**** Material to process ****

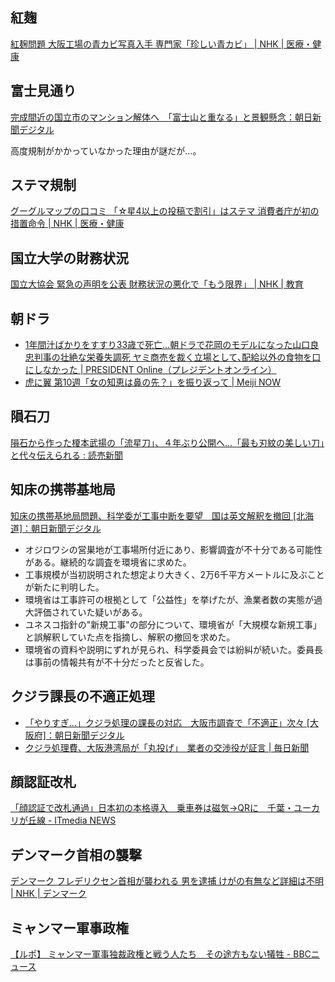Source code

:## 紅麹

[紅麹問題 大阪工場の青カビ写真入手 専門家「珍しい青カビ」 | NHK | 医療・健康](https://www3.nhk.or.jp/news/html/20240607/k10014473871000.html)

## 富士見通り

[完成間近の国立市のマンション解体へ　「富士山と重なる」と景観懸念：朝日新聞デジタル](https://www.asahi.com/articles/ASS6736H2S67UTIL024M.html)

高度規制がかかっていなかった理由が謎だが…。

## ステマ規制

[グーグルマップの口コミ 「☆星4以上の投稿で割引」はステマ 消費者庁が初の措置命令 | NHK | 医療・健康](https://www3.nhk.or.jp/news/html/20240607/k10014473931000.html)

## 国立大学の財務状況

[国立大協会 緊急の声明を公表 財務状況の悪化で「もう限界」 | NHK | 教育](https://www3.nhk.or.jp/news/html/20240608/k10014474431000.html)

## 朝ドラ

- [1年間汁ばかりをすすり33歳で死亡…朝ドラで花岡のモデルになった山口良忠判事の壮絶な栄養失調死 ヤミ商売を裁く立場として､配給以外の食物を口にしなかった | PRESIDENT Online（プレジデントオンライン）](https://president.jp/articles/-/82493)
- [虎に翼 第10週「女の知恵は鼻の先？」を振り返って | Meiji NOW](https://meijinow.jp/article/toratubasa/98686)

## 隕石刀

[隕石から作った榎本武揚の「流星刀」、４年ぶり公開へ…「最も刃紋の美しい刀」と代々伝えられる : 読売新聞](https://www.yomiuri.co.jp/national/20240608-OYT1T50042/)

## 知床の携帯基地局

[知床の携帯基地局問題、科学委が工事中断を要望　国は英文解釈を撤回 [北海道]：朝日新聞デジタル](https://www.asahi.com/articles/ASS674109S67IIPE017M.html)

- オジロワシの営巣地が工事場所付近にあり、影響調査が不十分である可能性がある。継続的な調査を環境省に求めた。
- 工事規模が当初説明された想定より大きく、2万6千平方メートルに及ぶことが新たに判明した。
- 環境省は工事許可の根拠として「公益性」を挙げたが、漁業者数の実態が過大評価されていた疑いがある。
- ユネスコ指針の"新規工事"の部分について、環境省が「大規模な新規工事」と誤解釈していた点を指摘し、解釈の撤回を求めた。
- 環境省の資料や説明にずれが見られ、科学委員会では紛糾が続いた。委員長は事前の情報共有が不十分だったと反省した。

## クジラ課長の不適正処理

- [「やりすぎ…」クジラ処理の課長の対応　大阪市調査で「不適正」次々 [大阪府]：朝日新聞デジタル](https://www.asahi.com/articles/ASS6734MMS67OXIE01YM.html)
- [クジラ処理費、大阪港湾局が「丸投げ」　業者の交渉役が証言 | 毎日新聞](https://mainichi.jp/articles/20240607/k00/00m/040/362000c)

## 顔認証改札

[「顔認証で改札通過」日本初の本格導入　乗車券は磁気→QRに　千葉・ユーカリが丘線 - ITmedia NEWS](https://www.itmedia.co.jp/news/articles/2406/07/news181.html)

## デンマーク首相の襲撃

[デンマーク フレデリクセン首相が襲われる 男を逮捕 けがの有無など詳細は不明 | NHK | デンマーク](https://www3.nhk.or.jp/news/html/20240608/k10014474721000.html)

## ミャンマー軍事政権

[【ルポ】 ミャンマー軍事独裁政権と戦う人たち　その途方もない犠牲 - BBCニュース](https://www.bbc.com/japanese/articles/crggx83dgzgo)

****

### What you should do
Copy exactly the lines of the listing above, beginning at the line with "高度規制がかかっていなかった理由が謎だが…。" and ending at its final line; write out nothing else.

### Result for this exercise
高度規制がかかっていなかった理由が謎だが…。

## ステマ規制

[グーグルマップの口コミ 「☆星4以上の投稿で割引」はステマ 消費者庁が初の措置命令 | NHK | 医療・健康](https://www3.nhk.or.jp/news/html/20240607/k10014473931000.html)

## 国立大学の財務状況

[国立大協会 緊急の声明を公表 財務状況の悪化で「もう限界」 | NHK | 教育](https://www3.nhk.or.jp/news/html/20240608/k10014474431000.html)

## 朝ドラ

- [1年間汁ばかりをすすり33歳で死亡…朝ドラで花岡のモデルになった山口良忠判事の壮絶な栄養失調死 ヤミ商売を裁く立場として､配給以外の食物を口にしなかった | PRESIDENT Online（プレジデントオンライン）](https://president.jp/articles/-/82493)
- [虎に翼 第10週「女の知恵は鼻の先？」を振り返って | Meiji NOW](https://meijinow.jp/article/toratubasa/98686)

## 隕石刀

[隕石から作った榎本武揚の「流星刀」、４年ぶり公開へ…「最も刃紋の美しい刀」と代々伝えられる : 読売新聞](https://www.yomiuri.co.jp/national/20240608-OYT1T50042/)

## 知床の携帯基地局

[知床の携帯基地局問題、科学委が工事中断を要望　国は英文解釈を撤回 [北海道]：朝日新聞デジタル](https://www.asahi.com/articles/ASS674109S67IIPE017M.html)

- オジロワシの営巣地が工事場所付近にあり、影響調査が不十分である可能性がある。継続的な調査を環境省に求めた。
- 工事規模が当初説明された想定より大きく、2万6千平方メートルに及ぶことが新たに判明した。
- 環境省は工事許可の根拠として「公益性」を挙げたが、漁業者数の実態が過大評価されていた疑いがある。
- ユネスコ指針の"新規工事"の部分について、環境省が「大規模な新規工事」と誤解釈していた点を指摘し、解釈の撤回を求めた。
- 環境省の資料や説明にずれが見られ、科学委員会では紛糾が続いた。委員長は事前の情報共有が不十分だったと反省した。

## クジラ課長の不適正処理

- [「やりすぎ…」クジラ処理の課長の対応　大阪市調査で「不適正」次々 [大阪府]：朝日新聞デジタル](https://www.asahi.com/articles/ASS6734MMS67OXIE01YM.html)
- [クジラ処理費、大阪港湾局が「丸投げ」　業者の交渉役が証言 | 毎日新聞](https://mainichi.jp/articles/20240607/k00/00m/040/362000c)

## 顔認証改札

[「顔認証で改札通過」日本初の本格導入　乗車券は磁気→QRに　千葉・ユーカリが丘線 - ITmedia NEWS](https://www.itmedia.co.jp/news/articles/2406/07/news181.html)

## デンマーク首相の襲撃

[デンマーク フレデリクセン首相が襲われる 男を逮捕 けがの有無など詳細は不明 | NHK | デンマーク](https://www3.nhk.or.jp/news/html/20240608/k10014474721000.html)

## ミャンマー軍事政権

[【ルポ】 ミャンマー軍事独裁政権と戦う人たち　その途方もない犠牲 - BBCニュース](https://www.bbc.com/japanese/articles/crggx83dgzgo)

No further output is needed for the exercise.